No, I’m not talking about being in the background for a split second during an episode of “Undercover Boss.”

I’m talking about true “reality TV” — when WGN was WGN … and Harry was Harry … and you never knew what he might say during a live telecast.

And on this given day — June 16, 1993, to be exact — I was asked if I would do something potentially embarrassing to me.

Cracker Jack was celebrating its 100th anniversary, and all the Cracker Jack powers-that-be were at Wrigley Field that afternoon. I was asked, with just a bit of arm-twisting, if I would be OK putting on the Cracker Jack sailor hat and wearing it around the press box for the first couple innings of the game. The WGN cameras would show me on TV … Harry Caray and Steve Stone would get a good laugh at my expense … they would then talk about the deliciousness of caramel corn and peanuts and Cracker Jack’s 100th anniversary celebrating … and everybody would be happy.

I agreed to do it, as long as I got to keep the hat. Sometimes, you gotta do what you gotta do. If it’s good for the ratings, who was I to argue?

Seriously, other than people making fun of me, what harm would it do if I wore Sailor Jack’s hat?

Let’s just say my confectionary military career lasted all of one inning.

*****

Sometimes, you have to let the story tell itself.

I’ll set the stage for you. Cubs vs. Marlins at Wrigley Field on this fine June 16, 1993, afternoon. Bottom of the first inning. One out. Jose Vizcaino stepping up to the plate.

Arne Harris, in the TV truck, with the Cracker Jack execs nearby, saying something like, “Hey, now’s a good time to put the camera on the press box. Look for Chuck in the sailor hat.”

Harry and Steve, take it away …

Harry: “There’s Sharon Pannozzo, the publicity director of the Cubs. And her assistant.”

Steve: “Chuck Wasserstrom. He looks kind of like a puppet today with that hat.”

Harry: “I don’t know what the big deal about Cracker Jack is. Did you ever go buy a pack of Cracker Jack thinking you’d get a prize and find no prize in the box?”

Mr. Stone starts laughing.

Harry: “Here’s the pitch … That might not sound important to some people, but when you’re a little kid, especially from humble origin, and they cheat you out of a prize … ”

Sound of bat hitting ball.

Harry continues on: “There’s a bouncing ball, second baseman has it, Barberie over to first … It’s hard to think in laudatory terms of the product.”

Steve: “I think there was an occasional box of Cracker Jack that found no prizes for the little Harry Caray many years ago.”

Harry: “You got that right.

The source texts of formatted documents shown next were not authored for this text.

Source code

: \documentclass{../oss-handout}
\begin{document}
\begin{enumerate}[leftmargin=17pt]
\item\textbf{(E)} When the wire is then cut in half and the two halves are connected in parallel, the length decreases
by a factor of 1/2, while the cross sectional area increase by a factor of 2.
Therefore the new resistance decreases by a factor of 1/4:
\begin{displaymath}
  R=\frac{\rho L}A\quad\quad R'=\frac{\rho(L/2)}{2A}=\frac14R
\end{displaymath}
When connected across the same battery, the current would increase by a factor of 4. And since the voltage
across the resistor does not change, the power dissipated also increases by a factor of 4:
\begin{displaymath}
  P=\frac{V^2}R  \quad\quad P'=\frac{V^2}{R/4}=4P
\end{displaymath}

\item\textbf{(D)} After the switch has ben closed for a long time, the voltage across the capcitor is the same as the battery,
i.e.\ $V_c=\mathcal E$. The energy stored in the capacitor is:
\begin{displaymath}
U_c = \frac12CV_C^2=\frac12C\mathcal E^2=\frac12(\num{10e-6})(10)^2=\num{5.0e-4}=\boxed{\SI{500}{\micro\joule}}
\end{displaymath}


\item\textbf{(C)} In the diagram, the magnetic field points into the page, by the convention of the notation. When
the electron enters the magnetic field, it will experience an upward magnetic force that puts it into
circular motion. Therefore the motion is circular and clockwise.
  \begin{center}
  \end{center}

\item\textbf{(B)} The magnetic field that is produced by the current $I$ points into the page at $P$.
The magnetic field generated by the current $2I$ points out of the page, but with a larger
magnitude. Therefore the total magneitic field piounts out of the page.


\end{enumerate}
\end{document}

And boy, when a box of Cracker Jack to me meant a lot of money … Two out, and here is Sandberg … ”

Harry: “Heh heh heh heh heh … Boy, they got to you, I can see. They got to you. What did it cost them Arne? … Here’s the pitch, bounced foul … That’s the most asinine marketing I’ve ever heard of … One ball, one strike … These guys say, ‘Well, you sing about Cracker Jack.’ I said, ‘I only sing it because it’s in the song’ … Here’s the pitch, fouled back … And I wouldn’t be a bit surprised, even to this day, some youngsters buy a box of Cracker Jack and don’t find a prize in the box … One ball, two strikes, two out … If you’re going to talk about our congressmen being crooked … Here’s the pitch, fouled out of play … Why not talk about commercial products that don’t do what they represent to do … One ball, two strikes, two out … Baseball to me is apple pie, hot dogs, beer or soda pop — depending on your age, a nice juicy hot dog, sitting out at beautiful Wrigley Field, watching Ryne Sandberg face Luis Aquino — and going down swinging on a wicked curve ball … 1, 2, 3 … at the end of one, Florida leads 1–0.”

Cue the commercial.

When the top of the second inning started, the Sailor Jack hat was out of sight.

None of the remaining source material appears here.